For more than 20 years the Air Force — not to mention other U.S. government agencies and private industry — have been experimenting with hypersonic technology. But as of mid-2017 that experimentation hasn’t translated into a working weapon.

That might change soon. On June 29, 2017, Air Force Material Command published a “sources sought” notice asking interested contractors to describe their design and manufacturing capabilities related to hypersonic munitions.

“Qualified vendors must be skilled in design, qualification, component/subsystem testing of the critical elements of the hypersonic missile in representative operational conditions,” the notice explains.

Vendors must be capable in fields of hypersonic aerodynamics, aero-thermal protection systems, solid rocket motors, warhead-and-missile integration, advanced hypersonic guidance, navigation and control and aircraft integration, according to the Air Force.

A hypersonic munition speeding along at least five times the speed of sound offers huge advantages over existing — and much slower — weapons. High speed makes a hypersonic missile difficult to intercept or dodge. The kinetic energy of a Mach-5 munition lends it tremendous destructive power.

For its part, the Pentagon has pursued several parallel development paths for hypersonic weaponry. The Defense Department spent $108 million on hypersonics research and development in 2016 and $378 million in 2016. The department’s 2018 budget request includes $292 million for hypersonics research.
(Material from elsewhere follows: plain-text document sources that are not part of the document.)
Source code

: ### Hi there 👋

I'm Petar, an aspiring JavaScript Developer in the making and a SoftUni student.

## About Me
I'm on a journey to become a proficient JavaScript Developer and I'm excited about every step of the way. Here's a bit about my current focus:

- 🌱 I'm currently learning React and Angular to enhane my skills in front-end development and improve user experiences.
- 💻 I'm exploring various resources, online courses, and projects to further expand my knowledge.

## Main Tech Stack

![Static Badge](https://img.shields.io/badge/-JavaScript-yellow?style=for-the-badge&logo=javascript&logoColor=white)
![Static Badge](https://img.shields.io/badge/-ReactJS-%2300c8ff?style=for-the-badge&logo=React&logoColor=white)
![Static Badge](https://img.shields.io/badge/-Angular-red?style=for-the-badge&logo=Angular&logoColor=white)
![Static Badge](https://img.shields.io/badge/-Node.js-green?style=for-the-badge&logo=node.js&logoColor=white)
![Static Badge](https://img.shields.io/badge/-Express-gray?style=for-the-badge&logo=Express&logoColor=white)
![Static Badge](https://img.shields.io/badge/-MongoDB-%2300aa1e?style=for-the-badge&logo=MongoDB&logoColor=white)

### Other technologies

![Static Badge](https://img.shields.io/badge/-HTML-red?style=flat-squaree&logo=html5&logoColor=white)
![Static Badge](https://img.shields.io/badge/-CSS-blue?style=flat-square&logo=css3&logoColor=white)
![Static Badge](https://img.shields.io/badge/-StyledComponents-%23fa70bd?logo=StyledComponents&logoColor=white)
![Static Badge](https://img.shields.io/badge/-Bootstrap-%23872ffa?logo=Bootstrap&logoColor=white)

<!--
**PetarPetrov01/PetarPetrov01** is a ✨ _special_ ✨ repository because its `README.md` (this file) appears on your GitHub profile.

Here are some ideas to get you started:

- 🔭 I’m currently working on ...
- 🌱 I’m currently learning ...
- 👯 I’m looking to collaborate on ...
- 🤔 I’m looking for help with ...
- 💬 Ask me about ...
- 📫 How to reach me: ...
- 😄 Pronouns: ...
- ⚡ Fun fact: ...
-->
The Defense Advanced Research Projects Agency, the Air Force and Army have all tested “boost-glide” vehicles that launch atop rocket boosters then glide, unpowered, at hypersonic speeds. Most of the test flights have ended in failure.

DARPA, NASA and the Air Force have also trialed powered hypersonic weapons, most notably the Boeing-made X-51 Waverider, a two-ton, 25-foot-long, two-stage vehicle with a detachable rocket booster and its own, built-in scramjet engine. The booster accelerates the vehicle to Mach 4.5, at which point the air-breathing scramjet takes over and nudges the top speed past Mach 5.

X-51s have flown four times since 2010. In the latest and most successful test, in May 2013, a B-52 — pictured at top — launched an X-51 over the Pacific Ocean. The vehicle flew for six minutes at a top speed of Mach 5.1.

China and Russia both claim to be working on hypersonic weapons, lending urgency to America’s own, similar efforts. China’s WU-14 hypersonic boost-glide system reportedly flew seven times between 2014 and 2016. Russia reportedly tested its Yu-71 hypersonic glider in 2015.

As a sort of follow-on to the X-51 effort, the Air Force, NASA and an Australian government test agency plan to experiment with a more controllable hypersonic vehicle that the testers hope will also be cheaper — no more than $10 million per vehicle — and more reliable.

Flight tests of that co-called “HiFIRE” vehicle could begin in Australia as early as July 2017, and could support the Air Force’s current effort to acquire a hypersonic munition for routine use.

Air Force Material Command is evidently impatient to complete its market research and start cutting contracts.

“This new weapon system must be designed and analyzed for rapid development and fielding,” the June notice stresses.